Russian dominance and US growth
In Europe, Russian state gas giant Gazprom is being increasingly vocal about its aim to boost supply to the European and Asian markets. The company, which is one of the biggest players in the global gas game, announced at the start of 2010 that it expected a rise in gas demand as the economy returns to normal, "We expect an increase in demand for Russian gas and other supplies by 2012 or 2013 at the latest," Gazprom deputy chief executive Alexander Medvedev told media at an energy conference in Berlin in January.

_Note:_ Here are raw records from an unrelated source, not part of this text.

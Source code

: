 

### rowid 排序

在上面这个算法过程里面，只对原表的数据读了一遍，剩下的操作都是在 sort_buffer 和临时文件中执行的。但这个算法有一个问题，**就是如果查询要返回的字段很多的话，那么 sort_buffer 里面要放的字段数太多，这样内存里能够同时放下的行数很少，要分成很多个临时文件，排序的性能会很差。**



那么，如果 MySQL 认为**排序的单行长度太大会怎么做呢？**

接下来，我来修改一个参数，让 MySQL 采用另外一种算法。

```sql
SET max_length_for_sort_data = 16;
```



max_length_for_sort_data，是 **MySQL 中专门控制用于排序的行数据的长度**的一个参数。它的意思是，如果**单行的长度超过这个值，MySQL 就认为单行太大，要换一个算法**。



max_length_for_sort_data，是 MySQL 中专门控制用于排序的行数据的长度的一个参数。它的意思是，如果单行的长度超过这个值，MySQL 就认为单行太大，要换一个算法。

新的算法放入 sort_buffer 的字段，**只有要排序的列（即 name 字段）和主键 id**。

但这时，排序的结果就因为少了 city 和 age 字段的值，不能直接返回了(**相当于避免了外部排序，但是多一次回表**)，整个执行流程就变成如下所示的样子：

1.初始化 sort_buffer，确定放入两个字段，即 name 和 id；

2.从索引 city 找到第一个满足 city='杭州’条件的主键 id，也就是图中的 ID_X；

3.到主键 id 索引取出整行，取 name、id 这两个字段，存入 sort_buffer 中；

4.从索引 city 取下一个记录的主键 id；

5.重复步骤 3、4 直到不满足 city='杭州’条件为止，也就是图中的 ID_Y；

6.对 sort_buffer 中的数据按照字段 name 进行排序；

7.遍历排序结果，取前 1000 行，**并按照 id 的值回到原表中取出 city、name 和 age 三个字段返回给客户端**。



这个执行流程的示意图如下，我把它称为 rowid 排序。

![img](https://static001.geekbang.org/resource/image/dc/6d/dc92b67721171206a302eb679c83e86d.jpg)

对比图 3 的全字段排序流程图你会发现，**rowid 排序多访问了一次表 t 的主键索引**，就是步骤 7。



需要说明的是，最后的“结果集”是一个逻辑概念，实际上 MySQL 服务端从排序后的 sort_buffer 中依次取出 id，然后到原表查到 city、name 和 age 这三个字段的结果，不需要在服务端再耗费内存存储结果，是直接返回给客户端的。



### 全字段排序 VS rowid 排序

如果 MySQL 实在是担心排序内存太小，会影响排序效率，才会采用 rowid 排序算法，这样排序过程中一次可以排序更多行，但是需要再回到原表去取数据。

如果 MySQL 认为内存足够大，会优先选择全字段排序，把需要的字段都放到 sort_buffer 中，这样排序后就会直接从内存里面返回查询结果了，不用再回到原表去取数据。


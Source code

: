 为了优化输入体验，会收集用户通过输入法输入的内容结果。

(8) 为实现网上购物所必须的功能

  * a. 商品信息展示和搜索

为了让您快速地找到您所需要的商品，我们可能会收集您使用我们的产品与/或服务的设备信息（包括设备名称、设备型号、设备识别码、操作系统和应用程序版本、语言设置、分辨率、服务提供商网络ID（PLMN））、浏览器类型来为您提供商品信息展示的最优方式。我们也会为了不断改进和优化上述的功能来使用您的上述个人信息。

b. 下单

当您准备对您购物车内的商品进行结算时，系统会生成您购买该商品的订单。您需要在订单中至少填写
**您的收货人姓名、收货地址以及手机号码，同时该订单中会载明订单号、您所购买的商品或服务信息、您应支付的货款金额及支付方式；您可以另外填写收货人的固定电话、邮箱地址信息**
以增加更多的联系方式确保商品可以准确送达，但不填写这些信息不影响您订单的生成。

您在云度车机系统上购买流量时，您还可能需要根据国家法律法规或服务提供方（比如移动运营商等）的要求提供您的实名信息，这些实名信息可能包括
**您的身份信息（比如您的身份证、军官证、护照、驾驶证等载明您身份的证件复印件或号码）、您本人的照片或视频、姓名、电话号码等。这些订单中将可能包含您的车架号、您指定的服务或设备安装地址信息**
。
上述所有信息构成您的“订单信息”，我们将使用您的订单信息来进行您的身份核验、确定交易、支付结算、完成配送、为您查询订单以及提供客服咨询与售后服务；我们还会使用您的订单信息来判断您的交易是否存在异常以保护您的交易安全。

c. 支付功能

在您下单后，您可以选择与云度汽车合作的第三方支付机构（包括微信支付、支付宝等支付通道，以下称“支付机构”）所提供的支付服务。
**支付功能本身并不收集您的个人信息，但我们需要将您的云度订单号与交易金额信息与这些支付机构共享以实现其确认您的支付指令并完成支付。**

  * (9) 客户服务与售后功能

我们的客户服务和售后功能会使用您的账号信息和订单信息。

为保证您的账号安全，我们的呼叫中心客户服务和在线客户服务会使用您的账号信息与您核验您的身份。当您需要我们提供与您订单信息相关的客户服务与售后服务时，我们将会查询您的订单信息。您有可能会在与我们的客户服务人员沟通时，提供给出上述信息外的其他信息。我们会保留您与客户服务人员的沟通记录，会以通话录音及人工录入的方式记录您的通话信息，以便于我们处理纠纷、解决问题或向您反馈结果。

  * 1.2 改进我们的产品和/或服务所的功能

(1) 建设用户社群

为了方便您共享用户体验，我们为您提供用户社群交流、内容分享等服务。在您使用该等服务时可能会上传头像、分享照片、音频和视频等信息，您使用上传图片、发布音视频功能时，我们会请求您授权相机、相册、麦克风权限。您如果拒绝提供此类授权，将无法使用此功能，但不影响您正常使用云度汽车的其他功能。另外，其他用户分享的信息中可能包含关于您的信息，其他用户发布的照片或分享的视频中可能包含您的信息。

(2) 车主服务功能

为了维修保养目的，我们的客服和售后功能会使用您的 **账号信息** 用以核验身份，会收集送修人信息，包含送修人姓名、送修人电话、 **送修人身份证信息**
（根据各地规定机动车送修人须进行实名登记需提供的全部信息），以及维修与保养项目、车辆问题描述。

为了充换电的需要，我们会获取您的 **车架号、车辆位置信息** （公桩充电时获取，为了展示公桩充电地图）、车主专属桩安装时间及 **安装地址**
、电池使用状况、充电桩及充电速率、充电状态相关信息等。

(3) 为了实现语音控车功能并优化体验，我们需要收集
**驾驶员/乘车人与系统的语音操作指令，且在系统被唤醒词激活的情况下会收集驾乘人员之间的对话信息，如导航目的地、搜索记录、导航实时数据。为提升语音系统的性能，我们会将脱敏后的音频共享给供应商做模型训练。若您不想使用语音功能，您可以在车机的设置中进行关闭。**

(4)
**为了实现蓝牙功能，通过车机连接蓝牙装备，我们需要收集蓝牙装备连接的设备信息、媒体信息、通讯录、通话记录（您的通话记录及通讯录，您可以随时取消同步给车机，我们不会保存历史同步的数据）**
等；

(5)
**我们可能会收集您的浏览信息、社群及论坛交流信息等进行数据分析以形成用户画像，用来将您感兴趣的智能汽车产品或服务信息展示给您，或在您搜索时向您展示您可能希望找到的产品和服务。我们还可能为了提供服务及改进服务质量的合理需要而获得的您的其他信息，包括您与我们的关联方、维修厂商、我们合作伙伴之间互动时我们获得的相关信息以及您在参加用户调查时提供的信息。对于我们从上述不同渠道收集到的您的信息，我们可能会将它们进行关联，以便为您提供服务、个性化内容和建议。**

Russia has shipped more than 5.5 million tons of liquefied natural gas (LNG) to the Asian markets since launching its first LNG plant on the Pacific island of Sakhalin almost a year ago. The company, which is also run by state giant Gazprom, said that the hundredth tanker from its LNG plant had arrived in Japan, which is where more than half of the LNG delivered by the company has gone to date.
Another important region to focus on will be Alaska, which is, according to energy giant ExxonMobil, currently gearing up to support US and Canadian energy demand. Speaking at a keynote address in February 2010, president of ExxonMobil Production Company, Rich Kruger, said Alaska was in the enviable position of being able to meet the natural gas requirements of the US and called for the state to "step up" in preparation to do so in 2010 and beyond. One of Alaska's biggest natural gas wells is Point Thomson and the energy giant said it was hoping to develop larger resources at the project.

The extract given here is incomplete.